Top of Data records
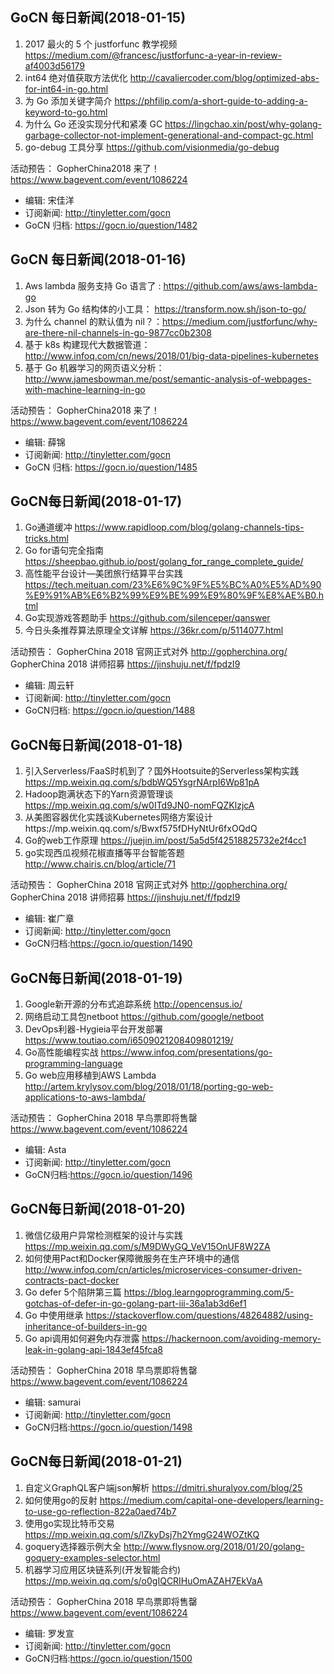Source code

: ## GoCN 每日新闻(2018-01-15)

1. 2017 最火的 5 个 justforfunc 教学视频 https://medium.com/@francesc/justforfunc-a-year-in-review-af4003d56179
2. int64 绝对值获取方法优化 http://cavaliercoder.com/blog/optimized-abs-for-int64-in-go.html
3. 为 Go 添加关键字简介 https://phfilip.com/a-short-guide-to-adding-a-keyword-to-go.html
4. 为什么 Go 还没实现分代和紧凑 GC https://lingchao.xin/post/why-golang-garbage-collector-not-implement-generational-and-compact-gc.html
5. go-debug 工具分享 https://github.com/visionmedia/go-debug

活动预告：
GopherChina2018 来了！ https://www.bagevent.com/event/1086224

* 编辑: 宋佳洋
* 订阅新闻: http://tinyletter.com/gocn
* GoCN 归档: https://gocn.io/question/1482

## GoCN 每日新闻(2018-01-16)

1. Aws lambda 服务支持 Go 语言了 : https://github.com/aws/aws-lambda-go
2. Json 转为 Go 结构体的小工具： https://transform.now.sh/json-to-go/
3. 为什么 channel 的默认值为 nil？：https://medium.com/justforfunc/why-are-there-nil-channels-in-go-9877cc0b2308
4. 基于 k8s 构建现代大数据管道： http://www.infoq.com/cn/news/2018/01/big-data-pipelines-kubernetes
5. 基于 Go 机器学习的网页语义分析：http://www.jamesbowman.me/post/semantic-analysis-of-webpages-with-machine-learning-in-go

活动预告：
GopherChina2018 来了！ https://www.bagevent.com/event/1086224

* 编辑: 薛锦
* 订阅新闻: http://tinyletter.com/gocn
* GoCN 归档: https://gocn.io/question/1485

## GoCN每日新闻(2018-01-17)

1. Go通道缓冲 https://www.rapidloop.com/blog/golang-channels-tips-tricks.html
2. Go for语句完全指南 https://sheepbao.github.io/post/golang_for_range_complete_guide/
3. 高性能平台设计—美团旅行结算平台实践 https://tech.meituan.com/23%E6%9C%9F%E5%BC%A0%E5%AD%90%E9%91%AB%E6%B2%99%E9%BE%99%E9%80%9F%E8%AE%B0.html
4. Go实现游戏答题助手 https://github.com/silenceper/qanswer
5. 今日头条推荐算法原理全文详解 https://36kr.com/p/5114077.html

活动预告：
GopherChina 2018 官网正式对外 http://gopherchina.org/
GopherChina 2018 讲师招募 https://jinshuju.net/f/fpdzI9

* 编辑: 周云轩
* 订阅新闻: http://tinyletter.com/gocn
* GoCN归档: https://gocn.io/question/1488

## GoCN每日新闻(2018-01-18)

1. 引入Serverless/FaaS时机到了？国外Hootsuite的Serverless架构实践 https://mp.weixin.qq.com/s/bdbWQ5YsgrNArpI6Wp81pA
2. Hadoop跑满状态下的Yarn资源管理谈 https://mp.weixin.qq.com/s/w0ITd9JN0-nomFQZKlzjcA
3. 从美图容器优化实践谈Kubernetes网络方案设计https://mp.weixin.qq.com/s/Bwxf575fDHyNtUr6fxOQdQ
4. Go的web工作原理 https://juejin.im/post/5a5d5f42518825732e2f4cc1
5. go实现西瓜视频花椒直播等平台智能答题 http://www.chairis.cn/blog/article/71

活动预告：
GopherChina 2018 官网正式对外 http://gopherchina.org/
GopherChina 2018 讲师招募 https://jinshuju.net/f/fpdzI9

* 编辑: 崔广章
* 订阅新闻: http://tinyletter.com/gocn
* GoCN归档:https://gocn.io/question/1490

## GoCN每日新闻(2018-01-19)

1. Google新开源的分布式追踪系统 http://opencensus.io/
2. 网络启动工具包netboot https://github.com/google/netboot
3. DevOps利器-Hygieia平台开发部署 https://www.toutiao.com/i6509021208409801219/
4. Go高性能编程实战 https://www.infoq.com/presentations/go-programming-language
5. Go web应用移植到AWS Lambda http://artem.krylysov.com/blog/2018/01/18/porting-go-web-applications-to-aws-lambda/

活动预告：
GopherChina 2018 早鸟票即将售罄 https://www.bagevent.com/event/1086224

* 编辑: Asta
* 订阅新闻: http://tinyletter.com/gocn
* GoCN归档:https://gocn.io/question/1496

## GoCN每日新闻(2018-01-20)

1. 微信亿级用户异常检测框架的设计与实践 https://mp.weixin.qq.com/s/M9DWyGQ_VeV15OnUF8W2ZA
2. 如何使用Pact和Docker保障微服务在生产环境中的通信 http://www.infoq.com/cn/articles/microservices-consumer-driven-contracts-pact-docker
3. Go defer 5个陷阱第三篇 https://blog.learngoprogramming.com/5-gotchas-of-defer-in-go-golang-part-iii-36a1ab3d6ef1
4. Go 中使用继承 https://stackoverflow.com/questions/48264882/using-inheritance-of-builders-in-go
5. Go api调用如何避免内存泄露 https://hackernoon.com/avoiding-memory-leak-in-golang-api-1843ef45fca8

活动预告：
GopherChina 2018 早鸟票即将售罄 https://www.bagevent.com/event/1086224

* 编辑: samurai
* 订阅新闻: http://tinyletter.com/gocn
* GoCN归档:https://gocn.io/question/1498

## GoCN每日新闻(2018-01-21)

1. 自定义GraphQL客户端json解析 https://dmitri.shuralyov.com/blog/25
2. 如何使用go的反射 https://medium.com/capital-one-developers/learning-to-use-go-reflection-822a0aed74b7
3. 使用go实现比特币交易 https://mp.weixin.qq.com/s/lZkyDsj7h2YmgG24WOZtKQ
4. goquery选择器示例大全 http://www.flysnow.org/2018/01/20/golang-goquery-examples-selector.html
5. 机器学习应用区块链系列(开发智能合约) https://mp.weixin.qq.com/s/o0gIQCRIHuOmAZAH7EkVaA

活动预告：
GopherChina 2018 早鸟票即将售罄 https://www.bagevent.com/event/1086224

* 编辑: 罗发宣
* 订阅新闻: http://tinyletter.com/gocn
* GoCN归档:https://gocn.io/question/1500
Bottom of Data records
Bring together all lines of the entries above in which the string "justforfunc" occurs.

▸ **Your solution**:
1. 2017 最火的 5 个 justforfunc 教学视频 https://medium.com/@francesc/justforfunc-a-year-in-review-af4003d56179
3. 为什么 channel 的默认值为 nil？：https://medium.com/justforfunc/why-are-there-nil-channels-in-go-9877cc0b2308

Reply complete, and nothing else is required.